→ **Exercise brief**:
Which lines of the data include the string "Required"? List them all.

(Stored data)
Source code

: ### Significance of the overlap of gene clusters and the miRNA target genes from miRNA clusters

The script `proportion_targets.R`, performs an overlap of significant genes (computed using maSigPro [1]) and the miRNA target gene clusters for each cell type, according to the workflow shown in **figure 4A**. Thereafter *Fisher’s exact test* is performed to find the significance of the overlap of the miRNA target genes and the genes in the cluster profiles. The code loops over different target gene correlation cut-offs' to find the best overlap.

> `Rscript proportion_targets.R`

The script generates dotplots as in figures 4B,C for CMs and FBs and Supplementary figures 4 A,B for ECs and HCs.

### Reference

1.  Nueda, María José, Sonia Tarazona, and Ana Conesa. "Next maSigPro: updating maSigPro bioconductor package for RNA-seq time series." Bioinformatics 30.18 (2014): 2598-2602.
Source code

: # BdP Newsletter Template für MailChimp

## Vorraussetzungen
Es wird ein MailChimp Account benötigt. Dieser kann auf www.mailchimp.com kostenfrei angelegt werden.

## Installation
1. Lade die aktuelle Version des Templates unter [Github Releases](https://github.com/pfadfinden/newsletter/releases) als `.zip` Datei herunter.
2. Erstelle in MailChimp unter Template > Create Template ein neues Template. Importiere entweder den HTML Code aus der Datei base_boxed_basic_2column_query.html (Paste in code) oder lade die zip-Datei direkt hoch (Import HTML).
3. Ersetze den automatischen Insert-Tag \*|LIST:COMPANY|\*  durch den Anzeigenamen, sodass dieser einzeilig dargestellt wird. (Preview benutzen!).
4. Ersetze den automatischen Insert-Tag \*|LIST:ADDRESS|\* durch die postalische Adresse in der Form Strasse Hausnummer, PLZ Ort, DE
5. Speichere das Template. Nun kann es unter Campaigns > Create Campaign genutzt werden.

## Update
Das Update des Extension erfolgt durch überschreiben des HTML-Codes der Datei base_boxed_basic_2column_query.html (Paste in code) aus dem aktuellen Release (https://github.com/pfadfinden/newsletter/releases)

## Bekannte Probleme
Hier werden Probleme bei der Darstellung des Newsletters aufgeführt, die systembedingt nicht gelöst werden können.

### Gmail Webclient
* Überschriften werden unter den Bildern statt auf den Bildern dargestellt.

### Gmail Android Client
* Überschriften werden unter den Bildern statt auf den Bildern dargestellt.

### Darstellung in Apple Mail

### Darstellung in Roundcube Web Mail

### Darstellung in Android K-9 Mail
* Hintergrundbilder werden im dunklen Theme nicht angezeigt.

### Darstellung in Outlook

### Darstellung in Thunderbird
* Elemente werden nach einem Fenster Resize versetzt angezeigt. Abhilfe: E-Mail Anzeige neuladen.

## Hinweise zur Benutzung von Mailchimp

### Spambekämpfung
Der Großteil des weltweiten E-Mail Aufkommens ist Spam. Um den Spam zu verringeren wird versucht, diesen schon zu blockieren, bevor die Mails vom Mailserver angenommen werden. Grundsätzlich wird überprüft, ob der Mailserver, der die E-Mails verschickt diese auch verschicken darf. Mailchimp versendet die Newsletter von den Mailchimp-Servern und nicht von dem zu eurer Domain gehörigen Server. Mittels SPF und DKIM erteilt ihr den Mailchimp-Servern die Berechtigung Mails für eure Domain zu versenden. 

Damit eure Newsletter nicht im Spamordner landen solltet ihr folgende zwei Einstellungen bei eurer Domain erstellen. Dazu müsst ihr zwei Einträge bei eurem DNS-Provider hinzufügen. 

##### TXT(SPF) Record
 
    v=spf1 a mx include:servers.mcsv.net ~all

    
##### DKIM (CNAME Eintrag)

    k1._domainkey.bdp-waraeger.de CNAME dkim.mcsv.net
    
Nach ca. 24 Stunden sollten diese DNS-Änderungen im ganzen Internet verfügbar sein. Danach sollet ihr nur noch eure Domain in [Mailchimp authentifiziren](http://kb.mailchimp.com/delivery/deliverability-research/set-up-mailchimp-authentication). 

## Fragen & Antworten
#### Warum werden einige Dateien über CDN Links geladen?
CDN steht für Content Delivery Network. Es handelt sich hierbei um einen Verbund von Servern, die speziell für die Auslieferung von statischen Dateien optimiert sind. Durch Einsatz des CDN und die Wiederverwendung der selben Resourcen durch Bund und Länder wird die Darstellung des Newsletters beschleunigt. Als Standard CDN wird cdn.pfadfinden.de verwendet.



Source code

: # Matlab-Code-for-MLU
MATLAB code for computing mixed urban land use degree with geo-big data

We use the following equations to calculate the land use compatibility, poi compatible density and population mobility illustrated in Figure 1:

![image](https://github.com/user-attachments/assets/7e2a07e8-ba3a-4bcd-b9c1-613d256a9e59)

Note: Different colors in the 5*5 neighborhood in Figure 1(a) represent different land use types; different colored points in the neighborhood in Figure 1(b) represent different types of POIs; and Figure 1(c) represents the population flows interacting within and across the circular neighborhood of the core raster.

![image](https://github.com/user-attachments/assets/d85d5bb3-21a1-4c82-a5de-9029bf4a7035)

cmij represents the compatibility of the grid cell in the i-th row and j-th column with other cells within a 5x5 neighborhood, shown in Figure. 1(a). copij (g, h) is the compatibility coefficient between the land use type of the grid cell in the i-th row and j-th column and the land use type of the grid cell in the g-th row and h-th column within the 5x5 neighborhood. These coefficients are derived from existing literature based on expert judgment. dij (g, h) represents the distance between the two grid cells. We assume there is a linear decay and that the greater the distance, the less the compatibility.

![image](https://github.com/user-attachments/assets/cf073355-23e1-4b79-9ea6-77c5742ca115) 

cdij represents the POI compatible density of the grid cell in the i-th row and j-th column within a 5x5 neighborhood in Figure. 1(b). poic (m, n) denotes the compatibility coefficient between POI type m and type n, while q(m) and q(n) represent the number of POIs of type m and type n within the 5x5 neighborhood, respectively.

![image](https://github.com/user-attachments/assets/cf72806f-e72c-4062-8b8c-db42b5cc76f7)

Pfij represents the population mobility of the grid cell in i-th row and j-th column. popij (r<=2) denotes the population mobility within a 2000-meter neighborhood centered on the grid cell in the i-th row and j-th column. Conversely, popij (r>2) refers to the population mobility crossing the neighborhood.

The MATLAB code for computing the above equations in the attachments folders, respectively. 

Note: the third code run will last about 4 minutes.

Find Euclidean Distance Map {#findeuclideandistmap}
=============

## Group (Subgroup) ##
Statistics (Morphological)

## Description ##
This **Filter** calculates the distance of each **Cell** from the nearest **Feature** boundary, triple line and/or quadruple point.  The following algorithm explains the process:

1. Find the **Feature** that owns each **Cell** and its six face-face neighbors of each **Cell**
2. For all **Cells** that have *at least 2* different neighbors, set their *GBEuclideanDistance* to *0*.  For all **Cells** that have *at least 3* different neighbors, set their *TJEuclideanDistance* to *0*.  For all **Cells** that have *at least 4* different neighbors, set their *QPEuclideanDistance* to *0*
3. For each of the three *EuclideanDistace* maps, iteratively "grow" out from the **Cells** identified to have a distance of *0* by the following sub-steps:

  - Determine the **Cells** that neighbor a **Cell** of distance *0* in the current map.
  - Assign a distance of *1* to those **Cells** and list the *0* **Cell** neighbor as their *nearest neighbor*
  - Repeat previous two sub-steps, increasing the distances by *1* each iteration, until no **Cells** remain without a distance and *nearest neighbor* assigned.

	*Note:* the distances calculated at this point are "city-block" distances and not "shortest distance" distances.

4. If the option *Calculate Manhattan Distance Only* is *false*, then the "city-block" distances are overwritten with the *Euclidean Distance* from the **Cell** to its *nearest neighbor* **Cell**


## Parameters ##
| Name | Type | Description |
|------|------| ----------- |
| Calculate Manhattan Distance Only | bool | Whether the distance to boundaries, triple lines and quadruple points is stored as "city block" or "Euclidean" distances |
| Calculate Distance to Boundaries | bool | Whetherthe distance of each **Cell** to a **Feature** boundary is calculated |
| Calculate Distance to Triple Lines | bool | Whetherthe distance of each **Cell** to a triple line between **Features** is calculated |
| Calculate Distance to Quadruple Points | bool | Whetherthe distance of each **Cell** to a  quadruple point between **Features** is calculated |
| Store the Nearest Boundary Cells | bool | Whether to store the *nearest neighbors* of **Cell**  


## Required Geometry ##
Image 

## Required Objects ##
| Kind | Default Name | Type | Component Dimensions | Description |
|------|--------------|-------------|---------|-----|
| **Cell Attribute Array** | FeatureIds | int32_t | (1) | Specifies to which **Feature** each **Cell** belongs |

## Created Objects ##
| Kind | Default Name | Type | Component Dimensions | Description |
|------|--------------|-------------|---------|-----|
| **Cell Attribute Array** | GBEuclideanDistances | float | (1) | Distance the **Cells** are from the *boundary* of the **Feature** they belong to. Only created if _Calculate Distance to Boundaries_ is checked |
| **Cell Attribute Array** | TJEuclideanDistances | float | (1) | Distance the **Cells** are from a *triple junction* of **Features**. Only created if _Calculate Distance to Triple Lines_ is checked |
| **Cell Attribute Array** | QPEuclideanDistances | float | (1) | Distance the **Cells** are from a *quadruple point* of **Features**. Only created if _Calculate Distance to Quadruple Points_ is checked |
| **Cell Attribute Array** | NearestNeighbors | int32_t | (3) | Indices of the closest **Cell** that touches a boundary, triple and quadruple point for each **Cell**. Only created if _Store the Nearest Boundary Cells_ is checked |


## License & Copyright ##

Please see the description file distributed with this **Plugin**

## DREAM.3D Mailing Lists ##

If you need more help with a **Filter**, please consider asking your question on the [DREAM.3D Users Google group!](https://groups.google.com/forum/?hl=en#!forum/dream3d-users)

→ **Answer section**:
## Required Geometry ##
## Required Objects ##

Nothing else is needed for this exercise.